The band plays in an organic and stately manner but never ceases to excite the listener. According to Copland, these are his finest recordings thus far. This is a great album.
Marc Copland (Piano), Robin Verheyen (Tenor and Soprano Saxophones), Drew Gress (Bass), Mark Ferber (Drums)
Recorded in January 2022.
Marc Copland began professionally as an alto saxophonist, studying under Lennie Tristano and playing with Chico Hamilton. Copland left New York and abandoned the saxophone in 1973 to focus on piano. Over the next decade, Copland rediscovered and refined his voice on the piano – the instrument he began playing at age seven.
Copland has assembled a classic saxophone, piano, bass, and drums quartet for this modern “in the moment” album. Drew Gress, a long-term musical partner of Copland, is featured. Gess spent the last thirty years playing jazz. Completing the quartet are the immensely talented Mark Ferber and Robin Verheyen.

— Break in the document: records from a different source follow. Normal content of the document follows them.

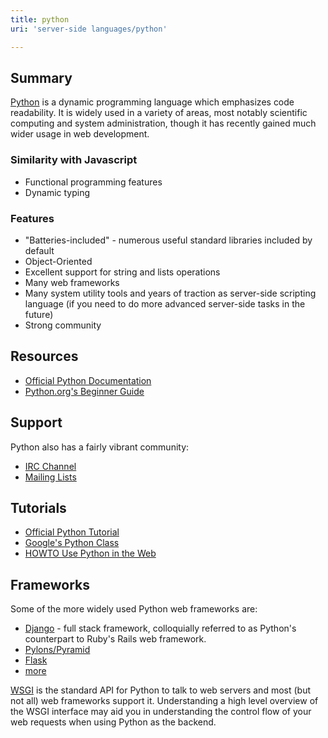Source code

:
 ```yaml
---
title: python
uri: 'server-side languages/python'

---
```

## Summary

[Python](http://python.org/) is a dynamic programming language which emphasizes code readability. It is widely used in a variety of areas, most notably scientific computing and system administration, though it has recently gained much wider usage in web development.

### Similarity with Javascript

-   Functional programming features
-   Dynamic typing

### Features

-   "Batteries-included" - numerous useful standard libraries included by default
-   Object-Oriented
-   Excellent support for string and lists operations
-   Many web frameworks
-   Many system utility tools and years of traction as server-side scripting language (if you need to do more advanced server-side tasks in the future)
-   Strong community

## Resources

-   [Official Python Documentation](http://python.org/doc/)
-   [Python.org's Beginner Guide](http://wiki.python.org/moin/BeginnersGuide)

## Support

Python also has a fairly vibrant community:

-   [IRC Channel](http://www.python.org/community/irc/)
-   [Mailing Lists](http://mail.python.org/mailman/listinfo)

## Tutorials

-   [Official Python Tutorial](http://docs.python.org/2/tutorial/)
-   [Google's Python Class](https://code.google.com/edu/languages/google-python-class/)
-   [HOWTO Use Python in the Web](http://docs.python.org/2/howto/webservers.html)

## Frameworks

Some of the more widely used Python web frameworks are:

-   [Django](https://www.djangoproject.com/) - full stack framework, colloquially referred to as Python's counterpart to Ruby's Rails web framework.
-   [Pylons/Pyramid](http://www.pylonsproject.org/)
-   [Flask](http://flask.pocoo.org/)
-   [more](http://wiki.python.org/moin/WebFrameworks)

[WSGI](http://www.python.org/dev/peps/pep-0333/) is the standard API for Python to talk to web servers and most (but not all) web frameworks support it. Understanding a high level overview of the WSGI interface may aid you in understanding the control flow of your web requests when using Python as the backend.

According to Copland, “Robin (Verheyen) is my favorite tenor and soprano saxophonist.” They have played together for the past ten years. Drummer Ferber has recorded with Gary Peacock and Ralph Alessi and has appeared on over 200 recordings.
The album opens with “Someday My Prince Will Come” in a heartfelt rendition. Copland provides a modern piano interlude followed by Gess’s bass solo. The saxophone joins in and takes this classic song into new directions to exceptional effect.
“Spinning Things” written by Copland, brings out his harmonic piano technique and demonstrates how well it fits in a trio or a quartet setting. This song demonstrates the strong interplay and cohesiveness of the band. Each member supports and encourages the others. Their playing is definitely “in the pocket.”
“Dukish” by Verheyen captures a tender moment of the foursome. Over simple chords and notes, the saxophonist carves out a touching melody. The band members trade off the lead and propel it forward. Drummer Ferber accompanies with delicate brushes and cymbal work.
Thelonious Monk’s “Let’s Cool One” is an updated take with the soprano saxophone gliding over the song’s unique structure. The piano takes a swinging approach to update the tune. Monk would be proud.
As we reach the end of the album, we’re treated to the mesmerizing piece “Nardis” written by the legendary Miles Davis. This modal composition was originally created for Cannonball Adderley and Verhayen makes it his own on tenor. He states and re-states the music and theme of this classic. It is a perfect way to wrap up this incredible musical journey.
One would be wise to pick up this album. It is a modern conception of classic tunes mixed with compositions by Copland and Verhayen. The band plays in an organic and stately manner but never ceases to excite the listener. According to Copland, these are his finest recordings thus far. This is a great album.